Week 19, 2026: Not-goodbye vine leaves
Letterboxd tells me I've watched at least two films a month every month for the past ten months or so, even though I never plan for it and can never recall my most recent watch. I’ve done my two for May this week: Bayn Al Qasrayn (1964) and Tiny Furniture (2010). Most people I know would watch one but not the other.
I’m reading Famesick, finally. I whole-heartedly recommend it if you’re in your twenties or a woman or neither one of those things. Lena is such a brilliant observer. She makes the funny look like it comes easy. I keep highlighting big chunky passages because I feel so deeply seen and understood by her experiences. There’s a bit where she talks about how, in her early twenties, she’d get acquainted with people much older than her and hear them use a common turn of phrase she’d never heard before and think they were a genius for coming up with that on the spot. I didn’t even know that this was a relatable twenty-something experience that you could write about, I thought I was just a gullible girl. And maybe that’s it, maybe it’s just nice to know there’s another late-blooming semite out there who finds solace in telling the truth.
I’m trying to get over this thing I have where I struggle to justify new clothes and shoes, the result of years of having a weird relationship with my body and my money. I recently wrote up what I imagine my coolest self is like, inspired by Aerie's post, and learned that my coolest self is extremely chill about her weight. She wears heels casually and plays a racket sport on the weekend. She’s a rodent owner, probably a hamster. She doesn’t find it so scary to drive or maybe she learned it’s okay that she does. Mint on the windowsill, home-pickled veggies, signature perfume. Her French is decent and her Arabic is as good as her English.
This one is nowhere near being ready to pull off wearing heels casually but she did recently write up a post in Arabic on her blog. We’re getting vulnerable here. On the very day I hit publish, I went out for breakfast at The Sunbird. Sunbird squared. I quizzed my family about our lineage while we dipped bread in various mezzes.
They tell me they’ll miss me but not with words. My mother passes me a russian doll and tells me I can keep it. When we hug, she kisses my shoulder. My father lays down on my bedroom floor because he has nothing to say but wants to be near me. I ask if the vine leaves that we’re having for lunch are goodbye vine leaves and my mother says they’re not goodbye vine leaves, they’re just regular vine leaves.
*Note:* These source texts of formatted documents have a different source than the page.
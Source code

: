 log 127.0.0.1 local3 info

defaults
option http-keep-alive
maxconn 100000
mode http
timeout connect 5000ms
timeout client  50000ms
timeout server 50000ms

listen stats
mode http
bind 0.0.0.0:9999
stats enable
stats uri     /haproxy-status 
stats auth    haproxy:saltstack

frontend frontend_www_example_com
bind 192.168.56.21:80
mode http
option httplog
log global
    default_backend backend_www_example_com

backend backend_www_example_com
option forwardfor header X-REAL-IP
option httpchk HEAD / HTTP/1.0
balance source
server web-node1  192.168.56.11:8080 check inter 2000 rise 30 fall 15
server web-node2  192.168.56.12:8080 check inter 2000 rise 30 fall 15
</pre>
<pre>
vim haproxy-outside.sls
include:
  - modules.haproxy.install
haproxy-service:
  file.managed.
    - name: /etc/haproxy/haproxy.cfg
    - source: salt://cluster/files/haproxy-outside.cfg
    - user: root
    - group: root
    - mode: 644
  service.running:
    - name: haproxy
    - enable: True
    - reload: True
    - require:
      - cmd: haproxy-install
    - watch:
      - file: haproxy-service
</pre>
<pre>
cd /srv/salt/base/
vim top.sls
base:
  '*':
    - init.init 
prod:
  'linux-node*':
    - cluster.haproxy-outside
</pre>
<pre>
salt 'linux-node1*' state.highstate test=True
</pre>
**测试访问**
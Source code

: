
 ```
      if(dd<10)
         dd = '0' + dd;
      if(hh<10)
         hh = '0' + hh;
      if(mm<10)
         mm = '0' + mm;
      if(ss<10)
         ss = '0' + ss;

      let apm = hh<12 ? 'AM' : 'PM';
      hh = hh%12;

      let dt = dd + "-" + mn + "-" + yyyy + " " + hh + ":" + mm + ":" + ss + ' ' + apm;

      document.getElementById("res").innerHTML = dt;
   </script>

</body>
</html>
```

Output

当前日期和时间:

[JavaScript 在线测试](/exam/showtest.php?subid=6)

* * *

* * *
Mimi and I spend most evenings talking for hours. We sit in Hemingway’s in the early of the weekend taking turns exchanging frank stories and feelings. Sometimes I wish our conversations could be even more frank but I think the kind of honest I want from her, and most people, is a kind of honest that she isn’t even doing alone. Her threshold for listening to me be honest in a way that would make many mothers squirm is often enough for us both. She really is the most beautiful woman I’ve ever seen. It’s crazy to me that she doesn’t see it.